Exercise objective: Your answer must be one number: the count of lines below that hold the word "Self".

Entries supplied:
#####

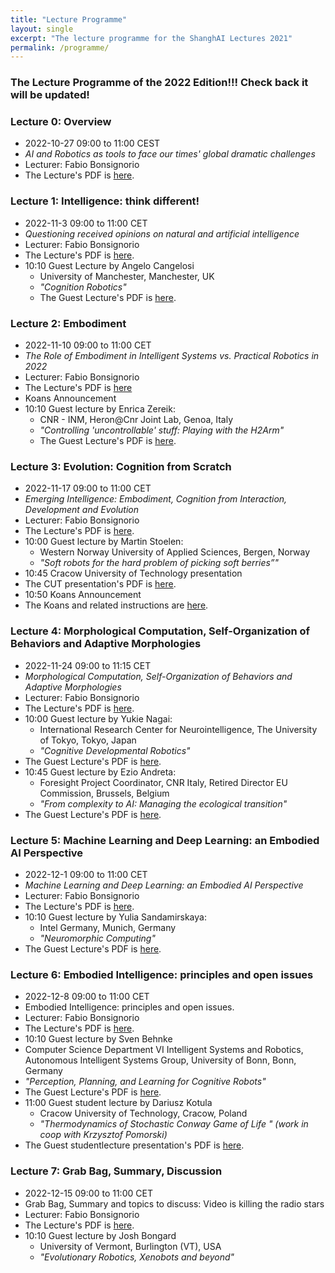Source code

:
 ```yaml
---
title: "Lecture Programme"
layout: single
excerpt: "The lecture programme for the ShanghAI Lectures 2021"
permalink: /programme/
---
```


### The Lecture Programme of the 2022 Edition!!!  Check back it will be updated!

### Lecture 0: Overview
* 2022-10-27  09:00 to 11:00 CEST 
* *AI and Robotics as tools to face our times' global dramatic challenges* 
* Lecturer: Fabio Bonsignorio
* The Lecture's PDF is [here](https://shanghai-lectures.github.io/slides/ShanghAILecture0_2022FBPDF.pdf).


### Lecture 1: Intelligence: think different!
* 2022-11-3  09:00 to 11:00 CET 
* *Questioning received opinions on natural and artificial intelligence*
* Lecturer: Fabio Bonsignorio
* The Lecture's PDF is [here](https://shanghai-lectures.github.io/slides/ShanghAILecture1_2022FBPDF.pdf).
* 10:10 Guest Lecture by Angelo Cangelosi 
  * University of Manchester, Manchester, UK 
  * *"Cognition Robotics"*
  * The Guest Lecture's PDF is [here](https://shanghai-lectures.github.io/slides/Cangelosi-ShanghAI-2022_compressed.pdf).


### Lecture 2: Embodiment
* 2022-11-10 09:00 to 11:00 CET 
* *The Role of Embodiment in Intelligent Systems vs. Practical Robotics in 2022* 
* Lecturer: Fabio Bonsignorio
* The Lecture's PDF is [here](https://shanghai-lectures.github.io/slides/ShanghAILecture2_2022FBPDF.pdf)
* Koans Announcement 
* 10:10 Guest lecture by Enrica Zereik: 
  * CNR - INM, Heron@Cnr Joint Lab, Genoa, Italy 
  * *"Controlling 'uncontrollable' stuff: Playing with the H2Arm"*
  * The Guest Lecture's PDF is [here](https://shanghai-lectures.github.io/slides/Zereik_ShanghAIlectureNov2022.pdf).
  
### Lecture 3: Evolution: Cognition from Scratch
* 2022-11-17 09:00 to 11:00 CET 
* *Emerging Intelligence: Embodiment, Cognition from Interaction, Development and Evolution* 
* Lecturer: Fabio Bonsignorio
* The Lecture's PDF is [here](https://shanghai-lectures.github.io/slides/ShanghAILecture3_2022PDF.pdf).
* 10:00 Guest lecture by Martin Stoelen: 
  * Western Norway University of Applied Sciences, Bergen, Norway
  * *"Soft robots for the hard problem of picking soft berries”"* 
* 10:45 Cracow University of Technology presentation
* The CUT presentation's PDF is [here](https://shanghai-lectures.github.io/slides/ShanghAILecture3_2022PDF.pdf).
* 10:50 Koans Announcement
* The Koans and related instructions are [here](https://shanghai-lectures.github.io/slides/SHAIL2022_KoansPDF.pdf).
  

### Lecture 4: Morphological Computation, Self-Organization of Behaviors and Adaptive Morphologies
* 2022-11-24 09:00 to 11:15 CET
* *Morphological Computation, Self-Organization of Behaviors and Adaptive Morphologies* 
* Lecturer: Fabio Bonsignorio
* The Lecture's PDF is [here](https://shanghai-lectures.github.io/slides/ShanghAILecture4_2022PDF.pdf).
* 10:00 Guest lecture by Yukie Nagai: 
  *  International Research Center for Neurointelligence, The University of Tokyo, Tokyo, Japan
  * *"Cognitive Developmental Robotics"*
* The Guest Lecture's PDF is [here](https://shanghai-lectures.github.io/slides/ShanghAILectures_20221124.pdf).
* 10:45 Guest lecture by Ezio Andreta: 
  * Foresight Project Coordinator, CNR Italy, Retired Director EU Commission, Brussels, Belgium
  * *"From complexity to AI: Managing the ecological transition"*
* The Guest Lecture's PDF is [here](https://shanghai-lectures.github.io/slides/EzioSHAIL24N22PDF.pdf).

### Lecture 5: Machine Learning and Deep Learning: an Embodied AI Perspective
* 2022-12-1  09:00 to 11:00 CET
* *Machine Learning and Deep Learning: an Embodied AI Perspective*  
* Lecturer: Fabio Bonsignorio 
* The Lecture's PDF is [here](https://shanghai-lectures.github.io/slides/ShanghAILecture5_2022PDF.pdf).
* 10:10 Guest lecture by Yulia Sandamirskaya: 
  * Intel Germany, Munich, Germany
  * *"Neuromorphic Computing"*
* The Guest Lecture's PDF is [here](https://shanghai-lectures.github.io/slides/Shanghai_Lecture_Sandamirskaya2022.pdf).



### Lecture  6: Embodied Intelligence: principles and open issues
* 2022-12-8 09:00 to 11:00 CET 
* Embodied Intelligence: principles and open issues. 
* Lecturer: Fabio Bonsignorio
* The Lecture's PDF is [here](https://shanghai-lectures.github.io/slides/ShanghAILecture6_2022PDF.pdf).
* 10:10 Guest lecture by Sven Behnke
*  Computer Science Department VI Intelligent Systems and Robotics, Autonomous Intelligent Systems Group, University of Bonn, Bonn, Germany
* *"Perception, Planning, and Learning for Cognitive Robots"*  
* The Guest Lecture's PDF is [here](https://shanghai-lectures.github.io/slides/ShanghAI_Lecture_Sven_Behnke_2022_12_08.pdf).
* 11:00 Guest student lecture by Dariusz Kotula  
   *  Cracow University of Technology, Cracow, Poland 
   * *"Thermodynamics of Stochastic Conway Game of Life " (work in coop with Krzysztof Pomorski)*
* The Guest studentlecture presentation's PDF is [here](https://shanghai-lectures.github.io/slides/StochasticGameofLife.pdf).

### Lecture  7: Grab Bag, Summary, Discussion
* 2022-12-15 09:00 to 11:00 CET
* Grab Bag, Summary and topics to discuss: Video is killing the radio stars 
* Lecturer: Fabio Bonsignorio
* The Lecture's PDF is [here](https://shanghai-lectures.github.io/slides/ShanghAILecture7_2022PDF.pdf).
* 10:10 Guest lecture by Josh Bongard
   * University of Vermont, Burlington (VT), USA
   * *"Evolutionary Robotics, Xenobots and beyond"*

#####

Your response: 2